Source texts of formatted documents —
------------------------

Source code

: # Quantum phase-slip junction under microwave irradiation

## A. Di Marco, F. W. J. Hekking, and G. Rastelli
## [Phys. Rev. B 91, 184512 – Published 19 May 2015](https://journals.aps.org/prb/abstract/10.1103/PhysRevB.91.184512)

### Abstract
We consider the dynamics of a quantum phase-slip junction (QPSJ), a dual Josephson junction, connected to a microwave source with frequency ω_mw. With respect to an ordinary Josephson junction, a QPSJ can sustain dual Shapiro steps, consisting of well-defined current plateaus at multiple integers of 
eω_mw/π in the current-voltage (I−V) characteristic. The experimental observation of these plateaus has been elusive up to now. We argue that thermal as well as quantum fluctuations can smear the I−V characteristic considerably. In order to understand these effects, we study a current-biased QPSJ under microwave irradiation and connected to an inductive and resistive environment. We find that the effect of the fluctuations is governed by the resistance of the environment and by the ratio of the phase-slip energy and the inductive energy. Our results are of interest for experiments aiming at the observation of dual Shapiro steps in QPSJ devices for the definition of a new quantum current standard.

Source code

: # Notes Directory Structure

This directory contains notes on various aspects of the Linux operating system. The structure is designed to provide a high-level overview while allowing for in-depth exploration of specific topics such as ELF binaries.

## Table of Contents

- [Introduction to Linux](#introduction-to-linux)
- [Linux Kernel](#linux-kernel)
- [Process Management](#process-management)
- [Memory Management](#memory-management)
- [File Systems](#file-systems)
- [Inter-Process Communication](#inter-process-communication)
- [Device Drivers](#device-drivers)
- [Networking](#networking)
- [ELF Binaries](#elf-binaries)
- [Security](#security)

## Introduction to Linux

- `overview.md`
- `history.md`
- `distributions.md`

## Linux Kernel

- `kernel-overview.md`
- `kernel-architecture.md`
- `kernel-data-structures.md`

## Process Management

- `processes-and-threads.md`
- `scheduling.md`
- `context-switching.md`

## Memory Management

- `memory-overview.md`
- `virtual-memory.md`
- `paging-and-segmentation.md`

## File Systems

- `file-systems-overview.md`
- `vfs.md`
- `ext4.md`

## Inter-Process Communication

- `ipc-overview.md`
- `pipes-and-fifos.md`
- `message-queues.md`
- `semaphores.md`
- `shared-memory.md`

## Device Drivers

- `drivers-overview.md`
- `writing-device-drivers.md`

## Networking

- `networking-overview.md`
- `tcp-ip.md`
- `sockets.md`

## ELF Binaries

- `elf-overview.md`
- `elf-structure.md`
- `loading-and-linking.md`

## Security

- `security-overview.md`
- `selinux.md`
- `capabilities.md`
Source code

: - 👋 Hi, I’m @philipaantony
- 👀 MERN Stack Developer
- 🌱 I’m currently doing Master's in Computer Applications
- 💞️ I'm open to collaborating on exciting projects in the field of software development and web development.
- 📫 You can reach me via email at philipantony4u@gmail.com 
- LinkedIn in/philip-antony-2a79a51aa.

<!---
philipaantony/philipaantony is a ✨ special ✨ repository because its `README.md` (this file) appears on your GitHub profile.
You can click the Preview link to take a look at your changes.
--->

------------------------

Problem description —
Retype each record, matching it exactly.

Final answer —
Source code

: # Quantum phase-slip junction under microwave irradiation

## A. Di Marco, F. W. J. Hekking, and G. Rastelli
## [Phys. Rev. B 91, 184512 – Published 19 May 2015](https://journals.aps.org/prb/abstract/10.1103/PhysRevB.91.184512)

### Abstract
We consider the dynamics of a quantum phase-slip junction (QPSJ), a dual Josephson junction, connected to a microwave source with frequency ω_mw. With respect to an ordinary Josephson junction, a QPSJ can sustain dual Shapiro steps, consisting of well-defined current plateaus at multiple integers of 
eω_mw/π in the current-voltage (I−V) characteristic. The experimental observation of these plateaus has been elusive up to now. We argue that thermal as well as quantum fluctuations can smear the I−V characteristic considerably. In order to understand these effects, we study a current-biased QPSJ under microwave irradiation and connected to an inductive and resistive environment. We find that the effect of the fluctuations is governed by the resistance of the environment and by the ratio of the phase-slip energy and the inductive energy. Our results are of interest for experiments aiming at the observation of dual Shapiro steps in QPSJ devices for the definition of a new quantum current standard.

Source code

: # Notes Directory Structure

This directory contains notes on various aspects of the Linux operating system. The structure is designed to provide a high-level overview while allowing for in-depth exploration of specific topics such as ELF binaries.

## Table of Contents

- [Introduction to Linux](#introduction-to-linux)
- [Linux Kernel](#linux-kernel)
- [Process Management](#process-management)
- [Memory Management](#memory-management)
- [File Systems](#file-systems)
- [Inter-Process Communication](#inter-process-communication)
- [Device Drivers](#device-drivers)
- [Networking](#networking)
- [ELF Binaries](#elf-binaries)
- [Security](#security)

## Introduction to Linux

- `overview.md`
- `history.md`
- `distributions.md`

## Linux Kernel

- `kernel-overview.md`
- `kernel-architecture.md`
- `kernel-data-structures.md`

## Process Management

- `processes-and-threads.md`
- `scheduling.md`
- `context-switching.md`

## Memory Management

- `memory-overview.md`
- `virtual-memory.md`
- `paging-and-segmentation.md`

## File Systems

- `file-systems-overview.md`
- `vfs.md`
- `ext4.md`

## Inter-Process Communication

- `ipc-overview.md`
- `pipes-and-fifos.md`
- `message-queues.md`
- `semaphores.md`
- `shared-memory.md`

## Device Drivers

- `drivers-overview.md`
- `writing-device-drivers.md`

## Networking

- `networking-overview.md`
- `tcp-ip.md`
- `sockets.md`

## ELF Binaries

- `elf-overview.md`
- `elf-structure.md`
- `loading-and-linking.md`

## Security

- `security-overview.md`
- `selinux.md`
- `capabilities.md`
Source code

: - 👋 Hi, I’m @philipaantony
- 👀 MERN Stack Developer
- 🌱 I’m currently doing Master's in Computer Applications
- 💞️ I'm open to collaborating on exciting projects in the field of software development and web development.
- 📫 You can reach me via email at philipantony4u@gmail.com 
- LinkedIn in/philip-antony-2a79a51aa.

<!---
philipaantony/philipaantony is a ✨ special ✨ repository because its `README.md` (this file) appears on your GitHub profile.
You can click the Preview link to take a look at your changes.
--->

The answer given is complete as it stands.